Using ClickHouse for Financial Charts

How to stop worrying and embrace eventual consistency

Intro

While preparing this article, a book by the late professor Niklaus Wirth came to mind — “Algorithms + Data Structures = Programs”. While written in different times (50 years ago!), I think it still holds today.

The data consumed or produced by programs defines the architecture, operations and life-cycle of the application. It’s not enough to know your algorithms, to expand your engineering skillz you should leave the safe waters of conventional data backends (relational databases, plain old files) and embrace innovative and different systems like ClickHouse (or Kafka, Cassandra, S3).

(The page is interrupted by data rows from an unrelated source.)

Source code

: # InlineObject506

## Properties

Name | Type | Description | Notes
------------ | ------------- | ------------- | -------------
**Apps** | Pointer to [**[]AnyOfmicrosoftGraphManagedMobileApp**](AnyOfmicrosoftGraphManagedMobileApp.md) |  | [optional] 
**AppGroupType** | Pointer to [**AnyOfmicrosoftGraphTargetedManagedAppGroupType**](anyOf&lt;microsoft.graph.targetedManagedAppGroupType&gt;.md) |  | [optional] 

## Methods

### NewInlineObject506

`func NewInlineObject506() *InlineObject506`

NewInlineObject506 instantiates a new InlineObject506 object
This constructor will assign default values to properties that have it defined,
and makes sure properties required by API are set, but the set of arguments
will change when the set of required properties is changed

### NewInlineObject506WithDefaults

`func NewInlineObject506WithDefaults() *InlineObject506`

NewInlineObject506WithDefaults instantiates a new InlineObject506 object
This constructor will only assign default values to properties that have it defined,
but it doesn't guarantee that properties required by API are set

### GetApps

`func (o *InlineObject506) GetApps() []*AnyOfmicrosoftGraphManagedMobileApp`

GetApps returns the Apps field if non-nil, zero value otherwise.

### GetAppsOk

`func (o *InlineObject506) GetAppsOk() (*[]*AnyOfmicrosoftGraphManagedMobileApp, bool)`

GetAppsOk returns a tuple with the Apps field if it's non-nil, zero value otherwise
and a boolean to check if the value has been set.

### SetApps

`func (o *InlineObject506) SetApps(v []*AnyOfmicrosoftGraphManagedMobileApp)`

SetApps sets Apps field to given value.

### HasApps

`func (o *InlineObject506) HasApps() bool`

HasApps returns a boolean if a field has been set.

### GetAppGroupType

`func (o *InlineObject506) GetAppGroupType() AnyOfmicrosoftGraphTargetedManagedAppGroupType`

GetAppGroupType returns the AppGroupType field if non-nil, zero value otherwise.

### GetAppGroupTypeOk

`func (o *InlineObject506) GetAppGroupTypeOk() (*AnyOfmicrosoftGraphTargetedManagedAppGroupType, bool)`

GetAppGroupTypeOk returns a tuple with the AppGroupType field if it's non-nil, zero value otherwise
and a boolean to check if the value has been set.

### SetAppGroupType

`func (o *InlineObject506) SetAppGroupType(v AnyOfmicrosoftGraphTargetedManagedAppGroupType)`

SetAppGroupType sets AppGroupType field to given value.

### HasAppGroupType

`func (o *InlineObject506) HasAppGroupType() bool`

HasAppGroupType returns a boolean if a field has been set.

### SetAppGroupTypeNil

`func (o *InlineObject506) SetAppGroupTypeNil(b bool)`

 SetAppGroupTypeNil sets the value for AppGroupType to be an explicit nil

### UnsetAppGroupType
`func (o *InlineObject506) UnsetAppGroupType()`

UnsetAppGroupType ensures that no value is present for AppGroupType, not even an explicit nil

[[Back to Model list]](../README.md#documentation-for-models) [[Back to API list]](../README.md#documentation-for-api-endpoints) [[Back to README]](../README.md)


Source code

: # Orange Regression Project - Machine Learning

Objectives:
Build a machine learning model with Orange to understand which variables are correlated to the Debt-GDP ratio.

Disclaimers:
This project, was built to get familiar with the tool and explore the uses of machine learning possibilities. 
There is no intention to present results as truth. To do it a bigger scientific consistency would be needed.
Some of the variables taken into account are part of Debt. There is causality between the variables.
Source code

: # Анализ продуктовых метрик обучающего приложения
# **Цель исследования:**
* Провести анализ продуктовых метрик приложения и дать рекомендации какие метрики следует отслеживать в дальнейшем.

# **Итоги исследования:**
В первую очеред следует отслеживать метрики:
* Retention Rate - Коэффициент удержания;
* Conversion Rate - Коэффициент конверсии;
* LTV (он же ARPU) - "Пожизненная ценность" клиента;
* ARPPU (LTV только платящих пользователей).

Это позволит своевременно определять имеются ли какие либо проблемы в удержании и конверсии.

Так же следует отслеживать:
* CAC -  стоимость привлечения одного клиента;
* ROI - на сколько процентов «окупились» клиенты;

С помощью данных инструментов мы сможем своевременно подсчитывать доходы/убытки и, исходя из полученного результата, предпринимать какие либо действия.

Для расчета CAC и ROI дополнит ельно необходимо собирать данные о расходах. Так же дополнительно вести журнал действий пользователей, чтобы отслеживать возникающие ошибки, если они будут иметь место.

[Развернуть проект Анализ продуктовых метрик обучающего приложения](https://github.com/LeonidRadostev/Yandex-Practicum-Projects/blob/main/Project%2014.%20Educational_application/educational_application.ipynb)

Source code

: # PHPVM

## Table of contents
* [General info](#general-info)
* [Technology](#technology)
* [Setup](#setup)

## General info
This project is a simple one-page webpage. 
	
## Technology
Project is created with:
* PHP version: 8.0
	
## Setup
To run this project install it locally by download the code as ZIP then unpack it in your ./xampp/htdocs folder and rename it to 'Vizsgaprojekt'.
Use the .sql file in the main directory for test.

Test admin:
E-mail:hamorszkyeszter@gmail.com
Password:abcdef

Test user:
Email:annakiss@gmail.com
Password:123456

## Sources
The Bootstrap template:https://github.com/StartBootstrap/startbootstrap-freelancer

All of these have different tradeoffs, but also open up a world of possibilities for your app.

On the surface, ClickHouse is just a columnar variant of a relational database system, but there’s more than meets the eye. From the very roots at Yandex, the defining property of ClickHouse is practicality, the features have been driven by the need of real companies and systems. It also helped that another Internet behemoth, Cloudflare, started using, improving and blogging about ClickHouse soon after it became freely available.

While it started as proprietary software, ClickHouse was eventually released to the world under permissive Apache license. I can’t emphasize this enough. If you can help it, keep the data in the open source databases, in open formats, no hostages allowed!

If you have the time, read some ClickHouse intro in our HAProxy series.

ClickHouse — TLDR;

Use ClickHouse …

  • if you have analytical, aggregation heavy data set (OLAP, Pivot table)
  • if you don’t care about persisting individual rows one by one, but do care about processing all the rows
  • if a risk of having some data duplicates is acceptable
  • if your queries process large number of rows, but relatively small number of columns
  • if you want to process and save vast amount of data (petabytes!)
  • if your data source is a continuous stream of records/messages.

Don’t use ClickHouse …

  • if you can describe your data as “transactions” (OLTP)
  • if you mutate a lot of data in place (SQL DELETE/UPDATE)
  • if you can’t live without referential integrity and normalized data
  • if you need database indices to optimize access to individual rows (or a small set of resulting rows).

Intro Quest — Charts

Talk is cheap, let’s get our hands dirty (and done cheap) with sample data. Imagine we’re exploring a trading system (forex, shares, crypto, etc.). Before committing ourselves, we first want to learn from history and see if we can interpolate future trends (strictly speaking, past performance does not predict the future, but we have vivid imagination around here).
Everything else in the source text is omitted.